"Pourquoi je ne suis pas chrétien", de Bertrand Russell
RUSSELL (Bertrand), Pourquoi je ne suis pas chrétien et autres textes, [Why I Am Not A Christian, And Other Essays On Religion And Related Subjects], traduit de l’anglais par Guy Le Clech, préface de Normand Baillargeon, postface de Paul Edwards, Montréal, Pauvert – Lux, coll. Instinct de liberté, [1957, 1964] 2011, 199 p.
Il y a quelque temps de cela, tandis que je furetais dans le salon L’Autre Livre, j’ai été notamment attiré par le stand de l’éditeur québécois d’obédience anarchiste/libertaire Lux, dont la production me semblait parfois fort intéressante. Je me suis donc livré à quelques emplettes, dont cet éloquent Pourquoi je ne suis pas chrétien du philosophe et mathématicien Bertrand Russell. Je dois confesser une fois de plus que mes connaissances en matière de philosophie contemporaine sont pour le moins limitées, aussi ne savais-je somme toute pas grand-chose du bonhomme, même si j’en avais bien évidemment entendu parler et le savais humaniste et libre-penseur. Raison suffisante, sans doute, pour vouloir en apprendre davantage, d’autant que le thème m’intéressait tout particulièrement.

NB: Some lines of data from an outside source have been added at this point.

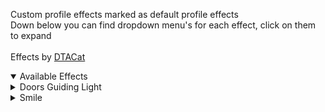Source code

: Custom profile effects marked as default profile effects<br>Down below you can find dropdown menu's for each effect, click on them to expand<br><br>Effects by [DTACat][dtacatgh]

<details open>
<summary>Available Effects</summary>

<details>
<summary>Doors Guiding Light</summary>

```
https://customeffects.github.io/DefaultEffects/Assets/DoorsGuidingLight.png
```
![](Assets/DoorsGuidingLight.png)
</details>

<details>
<summary>Smile</summary>

```
https://customeffects.github.io/DefaultEffects/Assets/Assets/Smile.gif
```
![](Assets/Smile.gif)

```
https://customeffects.github.io/DefaultEffects/Assets/Assets/Smile.png
```
![](Assets/Smile.png)
</details>

[dtacatgh]: https://github.com/DTACat
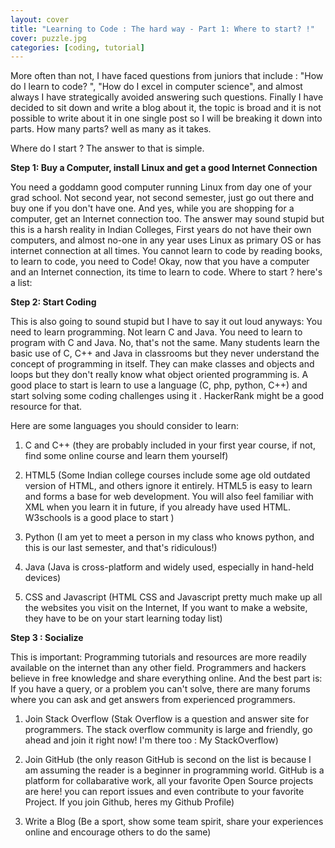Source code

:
 ```yaml
---
layout: cover
title: "Learning to Code : The hard way - Part 1: Where to start? !"
cover: puzzle.jpg
categories: [coding, tutorial]
---
```


More often than not, I have faced questions from juniors that include : "How do I learn to code? ", "How do I excel in computer science", and almost always I have strategically avoided answering such questions.
Finally I have decided to sit down and write a blog about it, the topic is broad and it is not possible to write about it in one single post so I will be breaking it down into parts. How many parts? well as many as it takes.

Where do I start ?
The answer to that is simple.


**Step 1: Buy a Computer, install Linux and get a good Internet Connection**

You need a goddamn good computer running Linux from day one of your grad school. Not second year, not second semester, just go out there and buy one if you don't have one. And yes, while you are shopping for a computer, get an Internet connection too.
The answer may sound stupid but this is a harsh reality in Indian Colleges, First years do not have their own computers, and almost no-one in any year uses Linux as primary OS or has internet connection at all times.
You cannot learn to code by reading books, to learn to code, you need to Code!
Okay, now that you have a computer and an Internet connection, its time to learn to code. Where to start ?
here's a list:


**Step 2: Start Coding**


This is also going to sound stupid but I have to say it out loud anyways: You need to learn programming. Not learn C and Java. You need to learn to program with C and Java. No, that's not the same. Many students learn the basic use of C, C++ and Java in classrooms but they never understand the concept of programming in itself. They can make classes and objects and loops but they don't really know what object oriented programming is.
A good place to start is learn to use a language (C, php, python, C++) and start solving some coding challenges using it . HackerRank might be a good resource for that.

Here are some languages you should consider to learn:

1. C  and C++ (they are probably included in your first year course, if not, find some online course and learn them yourself)

2. HTML5 (Some Indian college courses include some age old outdated version of HTML, and others ignore it entirely. HTML5 is easy to learn and forms a base for web development. You will also feel familiar with XML when you learn it in future, if you already have used HTML. W3schools is a good place to start )

3. Python  (I am yet to meet a person in my class who knows python, and this is our last semester, and that's ridiculous!)

4. Java (Java is cross-platform and widely used, especially in hand-held devices)

5. CSS and Javascript (HTML CSS and Javascript pretty much make up all the websites you visit on the Internet, If you want to make a website, they have to be on your start learning today list)


**Step 3 : Socialize**

This is important: Programming tutorials and resources are more readily available on the internet than any other field. Programmers and hackers believe in free knowledge and share everything online. And the best part is: If you have a query, or a problem you can't solve, there are many forums where you can ask and get answers from experienced programmers.

1. Join Stack Overflow (Stak Overflow is a question and answer site for programmers. The stack overflow community is large and friendly, go ahead and join it right now! I'm there too : My StackOverflow)


2. Join GitHub (the only reason GitHub is second on the list is because I am assuming the reader is a beginner in programming world. GitHub is a platform for collabarative work, all your favorite Open Source projects are here! you can report issues and even contribute to your favorite Project. If you join Github, heres my Github Profile)


3. Write a Blog (Be a sport, show some team spirit, share your experiences online and encourage others to do the same)
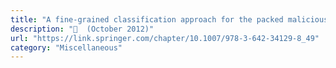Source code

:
 ```yaml
---
title: "A fine-grained classification approach for the packed malicious code"
description: "📓  (October 2012)"
url: "https://link.springer.com/chapter/10.1007/978-3-642-34129-8_49"
category: "Miscellaneous"
---
```

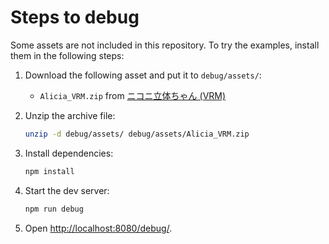 # Steps to debug

Some assets are not included in this repository. To try the examples, install them in the following steps:

1. Download the following asset and put it to `debug/assets/`:

    - `Alicia_VRM.zip` from [ニコニ立体ちゃん (VRM)](https://3d.nicovideo.jp/works/td32797)

2. Unzip the archive file:

    ```sh
    unzip -d debug/assets/ debug/assets/Alicia_VRM.zip
    ```

3. Install dependencies:

    ```sh
    npm install
    ```

4. Start the dev server:

    ```sh
    npm run debug
    ```

5. Open <http://localhost:8080/debug/>.
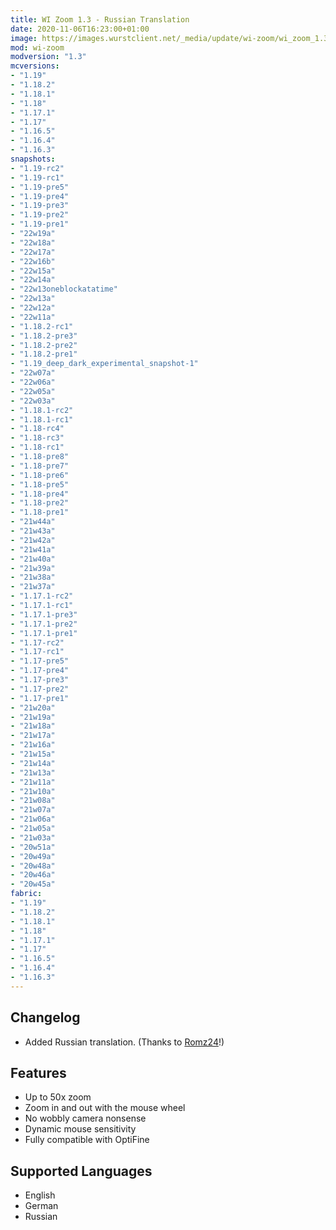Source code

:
 ```yaml
---
title: WI Zoom 1.3 - Russian Translation
date: 2020-11-06T16:23:00+01:00
image: https://images.wurstclient.net/_media/update/wi-zoom/wi_zoom_1.3_540p.webp
mod: wi-zoom
modversion: "1.3"
mcversions:
- "1.19"
- "1.18.2"
- "1.18.1"
- "1.18"
- "1.17.1"
- "1.17"
- "1.16.5"
- "1.16.4"
- "1.16.3"
snapshots:
- "1.19-rc2"
- "1.19-rc1"
- "1.19-pre5"
- "1.19-pre4"
- "1.19-pre3"
- "1.19-pre2"
- "1.19-pre1"
- "22w19a"
- "22w18a"
- "22w17a"
- "22w16b"
- "22w15a"
- "22w14a"
- "22w13oneblockatatime"
- "22w13a"
- "22w12a"
- "22w11a"
- "1.18.2-rc1"
- "1.18.2-pre3"
- "1.18.2-pre2"
- "1.18.2-pre1"
- "1.19_deep_dark_experimental_snapshot-1"
- "22w07a"
- "22w06a"
- "22w05a"
- "22w03a"
- "1.18.1-rc2"
- "1.18.1-rc1"
- "1.18-rc4"
- "1.18-rc3"
- "1.18-rc1"
- "1.18-pre8"
- "1.18-pre7"
- "1.18-pre6"
- "1.18-pre5"
- "1.18-pre4"
- "1.18-pre2"
- "1.18-pre1"
- "21w44a"
- "21w43a"
- "21w42a"
- "21w41a"
- "21w40a"
- "21w39a"
- "21w38a"
- "21w37a"
- "1.17.1-rc2"
- "1.17.1-rc1"
- "1.17.1-pre3"
- "1.17.1-pre2"
- "1.17.1-pre1"
- "1.17-rc2"
- "1.17-rc1"
- "1.17-pre5"
- "1.17-pre4"
- "1.17-pre3"
- "1.17-pre2"
- "1.17-pre1"
- "21w20a"
- "21w19a"
- "21w18a"
- "21w17a"
- "21w16a"
- "21w15a"
- "21w14a"
- "21w13a"
- "21w11a"
- "21w10a"
- "21w08a"
- "21w07a"
- "21w06a"
- "21w05a"
- "21w03a"
- "20w51a"
- "20w49a"
- "20w48a"
- "20w46a"
- "20w45a"
fabric:
- "1.19"
- "1.18.2"
- "1.18.1"
- "1.18"
- "1.17.1"
- "1.17"
- "1.16.5"
- "1.16.4"
- "1.16.3"
---
```

## Changelog

- Added Russian translation. (Thanks to <a href="https://github.com/Romz24" target="_blank" rel="noopener noreferrer">Romz24</a>!)

## Features

- Up to 50x zoom
- Zoom in and out with the mouse wheel
- No wobbly camera nonsense
- Dynamic mouse sensitivity
- Fully compatible with OptiFine

## Supported Languages
- English
- German
- Russian
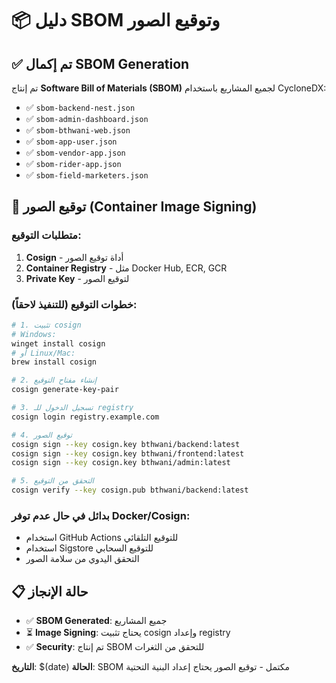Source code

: # 📦 دليل SBOM وتوقيع الصور

## ✅ تم إكمال SBOM Generation

تم إنتاج **Software Bill of Materials (SBOM)** لجميع المشاريع باستخدام CycloneDX:

- ✅ `sbom-backend-nest.json`
- ✅ `sbom-admin-dashboard.json`
- ✅ `sbom-bthwani-web.json`
- ✅ `sbom-app-user.json`
- ✅ `sbom-vendor-app.json`
- ✅ `sbom-rider-app.json`
- ✅ `sbom-field-marketers.json`

## 🔐 توقيع الصور (Container Image Signing)

### متطلبات التوقيع:
1. **Cosign** - أداة توقيع الصور
2. **Container Registry** - مثل Docker Hub, ECR, GCR
3. **Private Key** - لتوقيع الصور

### خطوات التوقيع (للتنفيذ لاحقاً):

```bash
# 1. تثبيت cosign
# Windows:
winget install cosign
# أو Linux/Mac:
brew install cosign

# 2. إنشاء مفتاح التوقيع
cosign generate-key-pair

# 3. تسجيل الدخول للـ registry
cosign login registry.example.com

# 4. توقيع الصور
cosign sign --key cosign.key bthwani/backend:latest
cosign sign --key cosign.key bthwani/frontend:latest
cosign sign --key cosign.key bthwani/admin:latest

# 5. التحقق من التوقيع
cosign verify --key cosign.pub bthwani/backend:latest
```

### بدائل في حال عدم توفر Docker/Cosign:
- استخدام GitHub Actions للتوقيع التلقائي
- استخدام Sigstore للتوقيع السحابي
- التحقق اليدوي من سلامة الصور

## 📋 حالة الإنجاز

- ✅ **SBOM Generated**: جميع المشاريع
- ⏳ **Image Signing**: يحتاج تثبيت cosign وإعداد registry
- ✅ **Security**: تم إنتاج SBOM للتحقق من الثغرات

**التاريخ**: $(date)
**الحالة**: SBOM مكتمل - توقيع الصور يحتاج إعداد البنية التحتية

Je suis en effet à la recherche, depuis pas mal de temps maintenant, de l’ouvrage à même de consolider mes convictions pour l’heure faiblement étayées en matière de religion. Aussi peut-il être utile, chers lecteurs, de vous toucher deux mots à ce sujet (eh : c’est mon blog, après tout…). S’il est deux penseurs qui sont déterminants à mes yeux en la matière, ce sont à n’en pas douter Protagoras et Lucrèce (oui, ça remonte un peu…). C’est pourquoi – et la question est abordée dans la préface de cet ouvrage – je préfère me qualifier d’agnostique plutôt que d’athée. Il me semble en effet – j’ai conscience que cet argument est employé à tort et à travers par des fondamentalistes religieux, mais cela ne l’invalide pas pour autant à mon sens – que l’athéisme est lui aussi une foi, par nature indémontrable (même si, ce qui nous ramène immédiatement à Bertrand Russell, ce n’est probablement pas à l’athée d’avancer des preuves en faveur de la non-existence de Dieu, mais au religieux d’en apporter quant à Son existence : c’est l’argument célèbre, mais très brièvement évoqué ici, de la « théière cosmique »). J’accepterais volontiers, cependant, le qualificatif d’athée : le fait est que je ne crois en aucun dieu ; mais il me semble que c’est en ayant conscience du caractère de conviction de ce postulat. Je préfère donc le qualificatif d’agnostique, qui (et Russell semble l’admettre lui-même dans un extrait en préface) me semble plus porteur sur le plan philosophique. Disons donc que je suis un agnostique tendant vers l’athéisme ; je puis être plus précis sur certains points : si je ne me sens pas en mesure de nier frontalement l’existence de Dieu (trop de choses m’en empêchent, pour citer Protagoras), je nie par contre la nécessité du culte qui doit lui être rendu, de même que je nie sa bonté supposée, ou encore la Providence (et il me semble possible, ici, de déployer un argumentaire en ce sens ; mais ce n’est probablement pas le lieu de le faire).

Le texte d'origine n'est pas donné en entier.